A variable logically represents a binding between a name and a value, as Figure 1.3 illustrates.[6]
An array or a hash is not just a collection of numbers or strings. It is a collection of scalar values, and this distinction is important, as Figure 1.4 illustrates.
Each box in Figure 1.4 represents a distinct value. An array has one value that represents the collection of scalar values. Each element of the array is a distinct scalar value. This is analogous to a pride of lions being treated as a single entity (which is why we refer to it in the singular) that has properties distinct from those of the individual lion.
Notice also that while a name always points to a value, a value doesn't always have to be pointed to by a name, as the array elements in Figure 1.4 or anonymous arrays and hashes exemplify.
To support painless and transparent memory management, Perl maintains a reference count for every value, whether it is directly pointed to by a name or not. Let's add this piece of information to our earlier view. Refer to Figure 1.5.
As you can see, the reference count represents the number of arrows pointing to the value part of a variable. Because there is always an arrow from the name to its value, the variable's reference count is at least 1. When you obtain a reference to a variable, the corresponding value's reference count is incremented.
It is important to stress the point that even though we would like to think of $ra as pointing to $a, it really points to $a's value. In fact, $ra does not even know whether the value it is pointing to has a corresponding entry in the symbol table. The value of the reference variable is the address of another scalar value, which does not change even if $a's value changes.
Perl automatically deletes a value when its reference count drops to zero. When variables (named values) go out of scope, the binding between the name and the value is removed, resulting in the value's reference count being decremented. In the typical case in which this count is 1, the value is deleted (or garbage collected ).[7]
[7] For efficiency, Perl doesn't actually delete it; it just sends it to its own free pool and reuses it when you need a new value. It is logically deleted, nevertheless.
The reference counting technique is sometimes referred to as "poor man's garbage collection," in contrast to much more sophisticated techniques used by environments such as LISP, Java, and Smalltalk (though the early versions of Smalltalk used reference counting). The problem is that reference counts take up space, which adds up if you consider that every piece of data in your application has an extra integer associated with it.

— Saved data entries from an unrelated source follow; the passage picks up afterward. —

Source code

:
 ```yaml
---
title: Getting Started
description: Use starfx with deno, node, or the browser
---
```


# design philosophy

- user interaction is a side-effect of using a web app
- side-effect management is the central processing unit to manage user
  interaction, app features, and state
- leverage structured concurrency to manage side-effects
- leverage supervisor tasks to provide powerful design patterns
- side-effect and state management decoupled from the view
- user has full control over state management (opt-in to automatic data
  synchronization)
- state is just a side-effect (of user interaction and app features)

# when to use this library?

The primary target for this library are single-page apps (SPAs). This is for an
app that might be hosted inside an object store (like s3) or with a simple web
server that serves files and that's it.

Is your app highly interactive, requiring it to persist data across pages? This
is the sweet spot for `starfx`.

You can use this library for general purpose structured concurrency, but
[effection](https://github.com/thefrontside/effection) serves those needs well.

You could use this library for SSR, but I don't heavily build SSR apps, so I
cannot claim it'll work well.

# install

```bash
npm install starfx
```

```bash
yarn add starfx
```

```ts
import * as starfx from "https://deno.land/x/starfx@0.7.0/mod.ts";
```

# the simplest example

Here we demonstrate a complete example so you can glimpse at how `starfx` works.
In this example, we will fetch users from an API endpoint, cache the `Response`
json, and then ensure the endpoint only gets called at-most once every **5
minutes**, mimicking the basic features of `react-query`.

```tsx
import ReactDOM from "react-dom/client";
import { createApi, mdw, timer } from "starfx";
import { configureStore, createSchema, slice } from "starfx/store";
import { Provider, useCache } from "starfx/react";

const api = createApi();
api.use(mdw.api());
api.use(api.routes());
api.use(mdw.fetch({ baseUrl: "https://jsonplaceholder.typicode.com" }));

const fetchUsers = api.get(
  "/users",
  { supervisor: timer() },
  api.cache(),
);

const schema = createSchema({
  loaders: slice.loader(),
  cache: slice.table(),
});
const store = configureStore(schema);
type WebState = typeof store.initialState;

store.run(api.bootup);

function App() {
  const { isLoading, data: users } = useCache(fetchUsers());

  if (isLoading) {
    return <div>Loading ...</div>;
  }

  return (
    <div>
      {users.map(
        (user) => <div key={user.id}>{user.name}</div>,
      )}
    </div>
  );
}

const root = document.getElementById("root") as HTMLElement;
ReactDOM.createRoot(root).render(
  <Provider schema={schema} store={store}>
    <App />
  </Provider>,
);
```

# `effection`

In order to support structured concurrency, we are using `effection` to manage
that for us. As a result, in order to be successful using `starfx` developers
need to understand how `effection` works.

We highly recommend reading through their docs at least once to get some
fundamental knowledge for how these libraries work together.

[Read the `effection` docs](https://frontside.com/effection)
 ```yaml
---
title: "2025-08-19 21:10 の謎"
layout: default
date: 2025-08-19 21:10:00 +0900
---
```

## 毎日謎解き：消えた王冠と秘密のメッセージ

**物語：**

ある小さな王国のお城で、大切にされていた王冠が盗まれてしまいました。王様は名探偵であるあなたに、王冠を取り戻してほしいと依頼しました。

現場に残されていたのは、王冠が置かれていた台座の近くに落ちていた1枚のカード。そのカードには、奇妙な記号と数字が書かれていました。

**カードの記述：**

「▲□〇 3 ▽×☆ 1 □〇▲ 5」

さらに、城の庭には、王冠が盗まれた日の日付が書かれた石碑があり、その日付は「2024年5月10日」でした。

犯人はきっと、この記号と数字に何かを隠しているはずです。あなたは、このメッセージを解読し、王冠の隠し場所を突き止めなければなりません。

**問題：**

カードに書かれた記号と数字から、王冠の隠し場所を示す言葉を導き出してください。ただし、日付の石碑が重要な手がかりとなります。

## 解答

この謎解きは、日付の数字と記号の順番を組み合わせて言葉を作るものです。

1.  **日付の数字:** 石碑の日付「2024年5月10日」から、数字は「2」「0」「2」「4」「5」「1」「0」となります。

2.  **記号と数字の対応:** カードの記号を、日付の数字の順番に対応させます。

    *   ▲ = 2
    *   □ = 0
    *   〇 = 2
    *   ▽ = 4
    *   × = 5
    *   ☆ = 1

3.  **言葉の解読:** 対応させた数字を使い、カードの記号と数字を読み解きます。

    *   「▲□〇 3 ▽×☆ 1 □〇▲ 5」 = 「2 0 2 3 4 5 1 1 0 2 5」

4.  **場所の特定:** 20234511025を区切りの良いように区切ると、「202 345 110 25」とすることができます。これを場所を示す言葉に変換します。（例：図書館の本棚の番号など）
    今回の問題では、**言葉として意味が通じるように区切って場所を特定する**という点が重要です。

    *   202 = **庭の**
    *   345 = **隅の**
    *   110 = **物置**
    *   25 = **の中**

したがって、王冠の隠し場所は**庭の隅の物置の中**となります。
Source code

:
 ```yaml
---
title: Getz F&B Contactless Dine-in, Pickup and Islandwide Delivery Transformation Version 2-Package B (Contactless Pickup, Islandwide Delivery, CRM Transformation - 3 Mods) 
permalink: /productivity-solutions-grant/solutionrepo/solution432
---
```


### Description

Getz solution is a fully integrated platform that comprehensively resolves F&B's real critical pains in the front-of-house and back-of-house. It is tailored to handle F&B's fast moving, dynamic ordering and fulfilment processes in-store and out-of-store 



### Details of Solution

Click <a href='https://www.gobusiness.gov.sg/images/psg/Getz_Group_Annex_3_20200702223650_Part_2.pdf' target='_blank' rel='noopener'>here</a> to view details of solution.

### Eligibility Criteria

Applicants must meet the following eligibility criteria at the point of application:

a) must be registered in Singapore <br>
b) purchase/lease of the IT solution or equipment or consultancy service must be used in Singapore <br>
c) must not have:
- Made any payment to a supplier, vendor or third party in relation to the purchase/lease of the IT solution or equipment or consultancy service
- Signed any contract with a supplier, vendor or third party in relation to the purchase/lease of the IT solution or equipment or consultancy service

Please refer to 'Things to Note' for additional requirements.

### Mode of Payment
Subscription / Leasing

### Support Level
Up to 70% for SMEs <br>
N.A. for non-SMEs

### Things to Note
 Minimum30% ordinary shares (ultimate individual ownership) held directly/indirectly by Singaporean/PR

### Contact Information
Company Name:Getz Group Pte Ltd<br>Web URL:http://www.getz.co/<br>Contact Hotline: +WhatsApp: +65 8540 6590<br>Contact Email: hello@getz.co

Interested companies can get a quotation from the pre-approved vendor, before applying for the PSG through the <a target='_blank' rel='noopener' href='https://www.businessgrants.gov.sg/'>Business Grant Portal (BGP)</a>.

Then there is also the problem of circular references. The simplest case is this:
$a = \$a;
This is a classic case of narcissism. $a's reference count indicates that something is pointing to it, so it will never get freed. A more practical case of circular references is that of network graphs (each node keeps track of each of its neighbors) or ring buffers (where the last element points to the first one). Modern garbage collection algorithms implemented in Java and Smalltalk can detect circular references and deallocate the entire circular structure if none of the elements are reachable from other variables.
On the other hand, reference counting is simple to understand and implement and makes it easy to integrate Perl with C or C++ code. Please refer to item 2 in the Section 1.8, "Resources" section at the end of the chapter for a comprehensive treatment of garbage collection techniques.
Note that while symbolic references allow you to access variables in an indirect way, no actual reference variables are created. In other words, the reference count of a symbolically accessed variable is not modified. Hence symbolic references are also called soft references, in contrast to hard references, which actually allocate storage to keep track of the indirection.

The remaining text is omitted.